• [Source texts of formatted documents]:
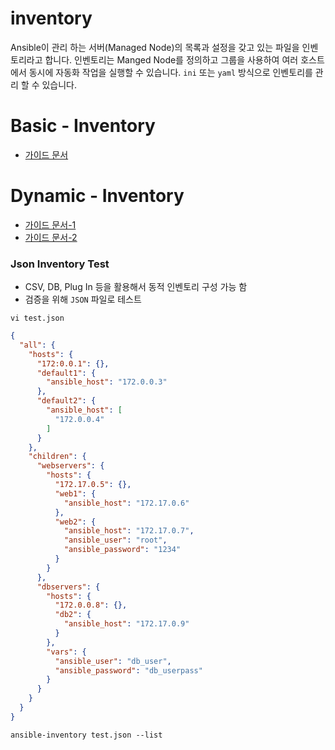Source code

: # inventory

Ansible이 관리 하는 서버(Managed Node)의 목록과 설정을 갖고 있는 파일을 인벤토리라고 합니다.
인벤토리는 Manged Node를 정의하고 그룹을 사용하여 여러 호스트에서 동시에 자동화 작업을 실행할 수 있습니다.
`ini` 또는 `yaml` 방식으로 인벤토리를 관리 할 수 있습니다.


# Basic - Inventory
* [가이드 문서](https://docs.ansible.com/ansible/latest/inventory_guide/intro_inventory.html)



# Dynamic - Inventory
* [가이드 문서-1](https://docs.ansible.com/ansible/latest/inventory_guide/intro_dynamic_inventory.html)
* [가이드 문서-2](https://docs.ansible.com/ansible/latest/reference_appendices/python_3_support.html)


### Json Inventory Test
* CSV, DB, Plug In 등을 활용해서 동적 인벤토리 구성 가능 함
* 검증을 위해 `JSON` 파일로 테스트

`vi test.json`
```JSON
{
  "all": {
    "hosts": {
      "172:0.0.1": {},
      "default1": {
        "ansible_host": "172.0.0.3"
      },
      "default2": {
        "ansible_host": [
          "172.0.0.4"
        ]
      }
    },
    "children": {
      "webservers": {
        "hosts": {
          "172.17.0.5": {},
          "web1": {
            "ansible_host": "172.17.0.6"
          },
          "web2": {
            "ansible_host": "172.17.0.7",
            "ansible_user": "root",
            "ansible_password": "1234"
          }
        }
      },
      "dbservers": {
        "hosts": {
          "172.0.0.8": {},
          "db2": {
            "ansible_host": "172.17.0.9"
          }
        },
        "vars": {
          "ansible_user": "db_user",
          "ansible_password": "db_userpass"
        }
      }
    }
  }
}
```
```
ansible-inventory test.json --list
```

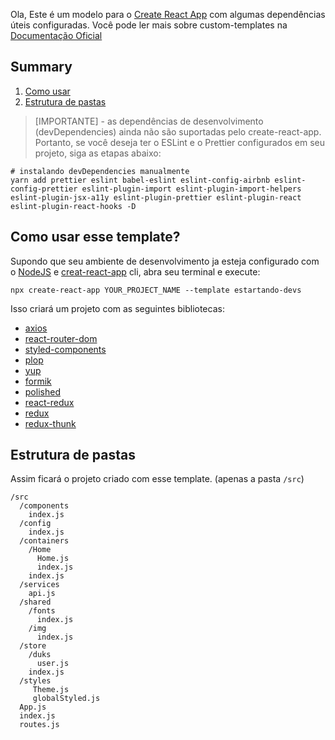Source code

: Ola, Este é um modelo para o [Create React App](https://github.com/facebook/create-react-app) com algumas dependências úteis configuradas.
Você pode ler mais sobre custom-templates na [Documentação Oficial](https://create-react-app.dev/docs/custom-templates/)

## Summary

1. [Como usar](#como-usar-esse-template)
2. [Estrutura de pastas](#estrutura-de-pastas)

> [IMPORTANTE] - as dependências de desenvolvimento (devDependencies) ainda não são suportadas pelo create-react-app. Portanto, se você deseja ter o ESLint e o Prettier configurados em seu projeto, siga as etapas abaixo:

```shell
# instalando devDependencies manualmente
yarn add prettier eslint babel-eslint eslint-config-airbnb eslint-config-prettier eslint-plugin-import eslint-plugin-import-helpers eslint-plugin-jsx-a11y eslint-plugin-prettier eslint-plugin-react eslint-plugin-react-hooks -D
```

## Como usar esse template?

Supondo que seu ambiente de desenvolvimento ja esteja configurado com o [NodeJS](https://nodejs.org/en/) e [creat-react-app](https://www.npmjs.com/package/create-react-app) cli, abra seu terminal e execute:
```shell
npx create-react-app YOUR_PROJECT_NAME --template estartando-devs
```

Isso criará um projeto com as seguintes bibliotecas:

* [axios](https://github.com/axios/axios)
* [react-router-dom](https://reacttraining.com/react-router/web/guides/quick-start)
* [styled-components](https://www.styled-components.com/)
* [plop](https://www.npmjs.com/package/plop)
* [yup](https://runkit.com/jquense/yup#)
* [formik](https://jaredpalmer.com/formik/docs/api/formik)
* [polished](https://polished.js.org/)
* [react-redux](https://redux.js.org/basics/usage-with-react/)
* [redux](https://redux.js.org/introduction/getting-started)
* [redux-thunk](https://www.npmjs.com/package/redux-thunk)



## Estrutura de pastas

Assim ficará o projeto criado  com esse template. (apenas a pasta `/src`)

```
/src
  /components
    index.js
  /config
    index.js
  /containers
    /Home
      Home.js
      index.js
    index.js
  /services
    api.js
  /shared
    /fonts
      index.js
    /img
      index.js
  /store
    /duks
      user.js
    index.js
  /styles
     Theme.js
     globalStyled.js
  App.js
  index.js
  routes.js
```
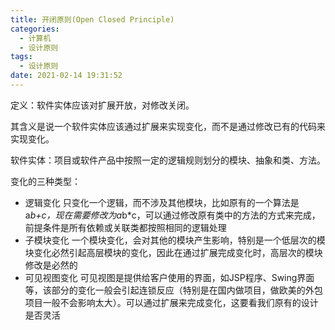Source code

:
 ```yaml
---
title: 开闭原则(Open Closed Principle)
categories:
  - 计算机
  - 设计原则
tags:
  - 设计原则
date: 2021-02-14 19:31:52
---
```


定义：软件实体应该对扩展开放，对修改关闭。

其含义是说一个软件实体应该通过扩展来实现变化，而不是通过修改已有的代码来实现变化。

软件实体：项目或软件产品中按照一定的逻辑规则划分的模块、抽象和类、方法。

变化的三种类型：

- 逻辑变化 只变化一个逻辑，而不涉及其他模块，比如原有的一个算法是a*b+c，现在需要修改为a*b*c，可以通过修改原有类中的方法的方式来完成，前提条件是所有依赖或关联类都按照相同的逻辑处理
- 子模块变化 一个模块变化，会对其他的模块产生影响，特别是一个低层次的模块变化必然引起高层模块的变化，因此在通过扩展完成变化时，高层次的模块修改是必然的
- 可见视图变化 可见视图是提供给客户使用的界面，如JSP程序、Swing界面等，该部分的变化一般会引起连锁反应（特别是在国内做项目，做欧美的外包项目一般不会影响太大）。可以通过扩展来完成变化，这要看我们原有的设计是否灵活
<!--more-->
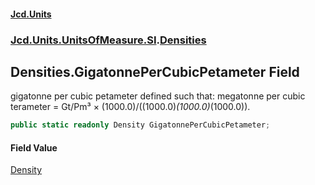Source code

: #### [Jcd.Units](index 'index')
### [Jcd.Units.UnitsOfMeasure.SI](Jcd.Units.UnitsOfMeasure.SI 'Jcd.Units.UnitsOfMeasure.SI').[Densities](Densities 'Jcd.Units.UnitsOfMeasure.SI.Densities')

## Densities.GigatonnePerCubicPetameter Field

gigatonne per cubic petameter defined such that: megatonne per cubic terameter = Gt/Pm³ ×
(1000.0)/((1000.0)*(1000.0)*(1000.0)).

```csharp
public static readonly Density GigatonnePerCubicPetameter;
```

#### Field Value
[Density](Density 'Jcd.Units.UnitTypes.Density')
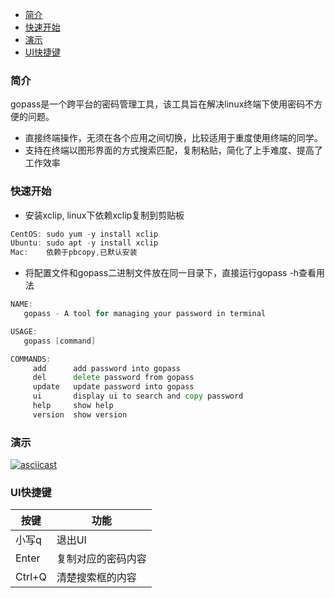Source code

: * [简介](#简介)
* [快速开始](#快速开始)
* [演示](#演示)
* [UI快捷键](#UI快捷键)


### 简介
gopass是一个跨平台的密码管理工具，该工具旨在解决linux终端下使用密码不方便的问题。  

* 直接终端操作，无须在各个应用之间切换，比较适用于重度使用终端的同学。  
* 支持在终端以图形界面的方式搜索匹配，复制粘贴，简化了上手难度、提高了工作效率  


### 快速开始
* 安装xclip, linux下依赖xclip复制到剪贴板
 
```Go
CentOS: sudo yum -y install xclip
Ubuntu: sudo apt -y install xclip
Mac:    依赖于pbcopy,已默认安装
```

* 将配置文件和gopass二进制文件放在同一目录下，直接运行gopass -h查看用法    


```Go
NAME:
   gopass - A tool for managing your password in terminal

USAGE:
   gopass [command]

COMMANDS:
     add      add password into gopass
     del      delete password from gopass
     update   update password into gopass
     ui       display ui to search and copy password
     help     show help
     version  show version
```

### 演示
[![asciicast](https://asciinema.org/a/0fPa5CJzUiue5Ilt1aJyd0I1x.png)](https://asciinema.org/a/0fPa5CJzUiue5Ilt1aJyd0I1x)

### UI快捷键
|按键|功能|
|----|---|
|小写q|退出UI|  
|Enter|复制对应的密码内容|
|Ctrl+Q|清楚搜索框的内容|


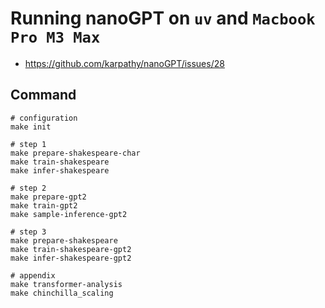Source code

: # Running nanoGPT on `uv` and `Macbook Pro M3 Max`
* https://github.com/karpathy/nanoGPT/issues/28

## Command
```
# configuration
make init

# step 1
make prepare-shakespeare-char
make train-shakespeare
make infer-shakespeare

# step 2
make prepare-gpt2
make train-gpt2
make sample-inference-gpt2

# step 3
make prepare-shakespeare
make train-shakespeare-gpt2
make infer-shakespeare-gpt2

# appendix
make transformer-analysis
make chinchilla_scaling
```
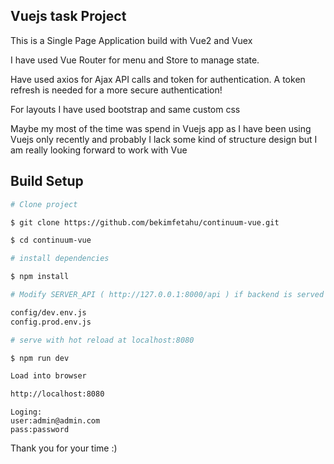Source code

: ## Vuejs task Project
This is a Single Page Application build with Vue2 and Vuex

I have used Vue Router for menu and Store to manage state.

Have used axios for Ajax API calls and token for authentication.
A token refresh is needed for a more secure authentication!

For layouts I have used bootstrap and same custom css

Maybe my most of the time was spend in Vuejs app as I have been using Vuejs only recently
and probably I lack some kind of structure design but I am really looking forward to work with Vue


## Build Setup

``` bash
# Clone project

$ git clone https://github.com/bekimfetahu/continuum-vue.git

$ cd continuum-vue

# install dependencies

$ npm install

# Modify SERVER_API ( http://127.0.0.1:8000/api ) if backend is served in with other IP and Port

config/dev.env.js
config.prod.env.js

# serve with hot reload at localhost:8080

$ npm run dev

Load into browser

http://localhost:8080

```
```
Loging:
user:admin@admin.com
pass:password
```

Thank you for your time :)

• [ACTIVITY]: From the records above, give again exactly the lines running from the line with "Você pode ler" to the line with "2. [Estrutura de", inclusive.

• [RESULT]:
Você pode ler mais sobre custom-templates na [Documentação Oficial](https://create-react-app.dev/docs/custom-templates/)

## Summary

1. [Como usar](#como-usar-esse-template)
2. [Estrutura de pastas](#estrutura-de-pastas)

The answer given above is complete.